__TASK DATA__.
===============

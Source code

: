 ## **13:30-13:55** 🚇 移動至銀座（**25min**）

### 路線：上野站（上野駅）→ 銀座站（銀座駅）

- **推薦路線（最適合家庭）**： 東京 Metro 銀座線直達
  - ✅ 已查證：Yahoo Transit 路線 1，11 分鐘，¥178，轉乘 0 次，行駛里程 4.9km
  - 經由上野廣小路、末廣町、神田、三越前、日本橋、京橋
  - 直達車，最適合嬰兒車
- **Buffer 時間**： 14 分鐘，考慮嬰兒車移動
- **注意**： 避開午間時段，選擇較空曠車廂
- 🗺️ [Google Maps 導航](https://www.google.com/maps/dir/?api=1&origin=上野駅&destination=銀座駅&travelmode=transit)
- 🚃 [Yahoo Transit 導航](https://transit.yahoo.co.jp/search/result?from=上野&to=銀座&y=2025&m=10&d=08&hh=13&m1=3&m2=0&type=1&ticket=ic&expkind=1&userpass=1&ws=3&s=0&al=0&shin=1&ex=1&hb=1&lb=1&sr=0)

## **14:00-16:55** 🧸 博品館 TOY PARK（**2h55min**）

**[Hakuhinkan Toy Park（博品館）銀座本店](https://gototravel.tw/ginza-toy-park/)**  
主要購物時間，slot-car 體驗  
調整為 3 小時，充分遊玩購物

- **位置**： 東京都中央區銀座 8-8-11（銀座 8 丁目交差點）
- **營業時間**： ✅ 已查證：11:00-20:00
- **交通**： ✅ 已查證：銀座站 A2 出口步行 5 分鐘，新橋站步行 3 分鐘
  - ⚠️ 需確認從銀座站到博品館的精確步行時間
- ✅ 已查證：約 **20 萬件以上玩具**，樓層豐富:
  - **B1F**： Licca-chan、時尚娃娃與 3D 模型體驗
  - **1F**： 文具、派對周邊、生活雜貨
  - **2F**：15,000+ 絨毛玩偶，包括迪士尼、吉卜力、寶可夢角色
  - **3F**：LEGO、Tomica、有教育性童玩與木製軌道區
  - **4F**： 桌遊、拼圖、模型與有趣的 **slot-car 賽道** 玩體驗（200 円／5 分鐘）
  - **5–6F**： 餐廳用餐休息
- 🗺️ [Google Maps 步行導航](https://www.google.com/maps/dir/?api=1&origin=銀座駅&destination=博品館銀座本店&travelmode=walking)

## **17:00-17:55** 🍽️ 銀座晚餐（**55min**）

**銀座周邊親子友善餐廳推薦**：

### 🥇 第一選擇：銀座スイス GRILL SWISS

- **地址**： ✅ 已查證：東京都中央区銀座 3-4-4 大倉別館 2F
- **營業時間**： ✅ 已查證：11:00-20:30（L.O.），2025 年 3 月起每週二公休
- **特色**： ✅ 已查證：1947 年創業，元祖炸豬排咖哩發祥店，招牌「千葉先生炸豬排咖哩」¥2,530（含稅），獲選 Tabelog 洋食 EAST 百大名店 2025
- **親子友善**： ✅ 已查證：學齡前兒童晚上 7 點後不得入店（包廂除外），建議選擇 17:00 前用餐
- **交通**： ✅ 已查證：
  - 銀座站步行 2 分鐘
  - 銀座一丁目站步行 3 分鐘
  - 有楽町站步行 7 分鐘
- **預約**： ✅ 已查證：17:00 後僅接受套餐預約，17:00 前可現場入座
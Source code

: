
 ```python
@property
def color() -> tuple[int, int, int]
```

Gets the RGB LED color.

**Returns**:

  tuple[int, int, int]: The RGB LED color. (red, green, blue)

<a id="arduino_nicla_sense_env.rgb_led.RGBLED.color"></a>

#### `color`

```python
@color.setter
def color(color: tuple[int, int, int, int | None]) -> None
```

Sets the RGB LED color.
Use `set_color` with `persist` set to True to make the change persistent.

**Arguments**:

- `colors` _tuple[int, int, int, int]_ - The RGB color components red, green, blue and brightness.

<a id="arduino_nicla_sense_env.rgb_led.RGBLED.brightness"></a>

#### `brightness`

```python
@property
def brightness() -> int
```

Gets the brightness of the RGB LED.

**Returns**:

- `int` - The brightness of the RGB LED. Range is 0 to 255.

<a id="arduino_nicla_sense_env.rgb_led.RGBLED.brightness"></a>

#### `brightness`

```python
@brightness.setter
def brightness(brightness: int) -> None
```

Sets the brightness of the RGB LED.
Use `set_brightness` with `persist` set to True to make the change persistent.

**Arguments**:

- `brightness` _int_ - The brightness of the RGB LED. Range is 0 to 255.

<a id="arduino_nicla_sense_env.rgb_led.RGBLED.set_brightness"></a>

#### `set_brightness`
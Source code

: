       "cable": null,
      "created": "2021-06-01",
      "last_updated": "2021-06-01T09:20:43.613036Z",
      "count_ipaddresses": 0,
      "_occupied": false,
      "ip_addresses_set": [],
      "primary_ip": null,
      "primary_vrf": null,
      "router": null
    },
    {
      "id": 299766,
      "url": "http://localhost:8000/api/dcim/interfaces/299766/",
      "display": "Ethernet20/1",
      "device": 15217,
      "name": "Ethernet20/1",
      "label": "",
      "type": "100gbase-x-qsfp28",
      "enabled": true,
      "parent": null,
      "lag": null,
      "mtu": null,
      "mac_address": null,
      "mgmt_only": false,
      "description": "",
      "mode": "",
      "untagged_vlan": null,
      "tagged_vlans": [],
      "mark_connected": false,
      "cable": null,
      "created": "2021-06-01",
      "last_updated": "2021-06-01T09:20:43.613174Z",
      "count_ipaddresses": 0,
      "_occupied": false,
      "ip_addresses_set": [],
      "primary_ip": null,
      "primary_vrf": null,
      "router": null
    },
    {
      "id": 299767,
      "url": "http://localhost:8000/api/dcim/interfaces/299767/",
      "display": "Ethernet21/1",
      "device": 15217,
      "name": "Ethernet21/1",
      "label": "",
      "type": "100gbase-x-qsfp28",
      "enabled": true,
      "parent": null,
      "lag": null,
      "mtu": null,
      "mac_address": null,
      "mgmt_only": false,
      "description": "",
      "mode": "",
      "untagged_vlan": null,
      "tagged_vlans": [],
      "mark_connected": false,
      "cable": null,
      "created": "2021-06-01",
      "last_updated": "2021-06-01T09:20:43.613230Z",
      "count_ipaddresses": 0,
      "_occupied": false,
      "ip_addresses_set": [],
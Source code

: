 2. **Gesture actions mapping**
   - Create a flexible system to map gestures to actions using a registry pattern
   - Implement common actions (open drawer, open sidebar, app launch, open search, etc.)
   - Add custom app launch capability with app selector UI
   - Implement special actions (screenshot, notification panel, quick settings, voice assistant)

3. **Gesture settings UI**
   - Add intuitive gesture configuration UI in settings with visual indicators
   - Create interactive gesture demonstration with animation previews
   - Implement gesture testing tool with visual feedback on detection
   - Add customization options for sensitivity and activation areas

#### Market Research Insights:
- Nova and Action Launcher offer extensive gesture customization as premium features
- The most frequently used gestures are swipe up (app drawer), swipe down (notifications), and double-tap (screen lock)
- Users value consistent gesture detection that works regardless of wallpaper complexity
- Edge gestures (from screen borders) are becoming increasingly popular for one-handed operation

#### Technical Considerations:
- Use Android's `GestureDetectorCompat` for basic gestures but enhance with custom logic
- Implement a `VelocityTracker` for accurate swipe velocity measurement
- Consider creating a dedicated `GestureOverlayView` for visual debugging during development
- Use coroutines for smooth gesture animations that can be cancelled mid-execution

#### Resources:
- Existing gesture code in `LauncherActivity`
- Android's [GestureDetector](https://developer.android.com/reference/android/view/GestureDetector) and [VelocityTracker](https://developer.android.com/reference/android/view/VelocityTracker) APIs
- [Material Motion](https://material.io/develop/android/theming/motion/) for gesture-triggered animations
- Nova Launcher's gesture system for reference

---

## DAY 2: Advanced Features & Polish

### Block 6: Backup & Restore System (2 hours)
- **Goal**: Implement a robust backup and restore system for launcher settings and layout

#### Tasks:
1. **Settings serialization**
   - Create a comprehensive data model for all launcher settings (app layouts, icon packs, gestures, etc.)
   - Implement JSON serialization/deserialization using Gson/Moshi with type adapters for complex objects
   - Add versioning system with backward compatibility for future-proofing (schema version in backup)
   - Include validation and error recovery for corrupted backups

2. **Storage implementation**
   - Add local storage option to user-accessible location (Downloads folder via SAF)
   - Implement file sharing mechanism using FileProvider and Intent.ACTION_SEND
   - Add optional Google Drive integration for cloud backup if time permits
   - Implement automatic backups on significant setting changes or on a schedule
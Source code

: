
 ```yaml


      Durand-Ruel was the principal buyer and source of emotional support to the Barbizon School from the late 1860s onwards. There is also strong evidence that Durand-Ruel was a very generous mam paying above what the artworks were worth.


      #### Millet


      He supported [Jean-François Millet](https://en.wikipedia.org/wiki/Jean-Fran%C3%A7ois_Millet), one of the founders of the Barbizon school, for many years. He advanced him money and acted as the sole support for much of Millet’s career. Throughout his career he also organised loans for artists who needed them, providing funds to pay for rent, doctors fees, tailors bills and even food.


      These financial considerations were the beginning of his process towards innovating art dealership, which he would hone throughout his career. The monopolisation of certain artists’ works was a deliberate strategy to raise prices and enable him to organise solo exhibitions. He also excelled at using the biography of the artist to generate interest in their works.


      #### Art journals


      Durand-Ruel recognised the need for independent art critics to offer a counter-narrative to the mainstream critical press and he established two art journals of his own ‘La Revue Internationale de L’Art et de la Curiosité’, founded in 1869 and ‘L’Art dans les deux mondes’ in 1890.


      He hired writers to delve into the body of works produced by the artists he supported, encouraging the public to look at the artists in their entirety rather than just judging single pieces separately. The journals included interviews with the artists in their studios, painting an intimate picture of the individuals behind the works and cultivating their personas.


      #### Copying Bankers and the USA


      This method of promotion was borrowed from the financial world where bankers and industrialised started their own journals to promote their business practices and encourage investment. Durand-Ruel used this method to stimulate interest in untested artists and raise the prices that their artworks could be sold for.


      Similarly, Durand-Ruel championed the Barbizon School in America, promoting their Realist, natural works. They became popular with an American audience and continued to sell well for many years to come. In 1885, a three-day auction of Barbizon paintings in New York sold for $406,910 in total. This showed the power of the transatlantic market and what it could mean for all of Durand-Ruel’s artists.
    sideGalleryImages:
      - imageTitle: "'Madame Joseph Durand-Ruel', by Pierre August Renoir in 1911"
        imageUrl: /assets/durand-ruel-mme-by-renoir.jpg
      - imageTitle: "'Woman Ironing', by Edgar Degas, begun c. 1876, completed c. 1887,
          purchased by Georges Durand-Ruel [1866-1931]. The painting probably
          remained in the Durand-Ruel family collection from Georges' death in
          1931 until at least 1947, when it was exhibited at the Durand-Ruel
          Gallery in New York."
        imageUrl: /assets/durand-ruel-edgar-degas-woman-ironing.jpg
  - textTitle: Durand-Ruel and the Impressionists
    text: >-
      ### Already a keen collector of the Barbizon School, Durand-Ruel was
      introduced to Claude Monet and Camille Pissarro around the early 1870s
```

===============

__TASK STATEMENT__. Please return all lines in the material above that include the word "serialization".

__ANSWER TO THIS PROBLEM__.
1. **Settings serialization**
   - Implement JSON serialization/deserialization using Gson/Moshi with type adapters for complex objects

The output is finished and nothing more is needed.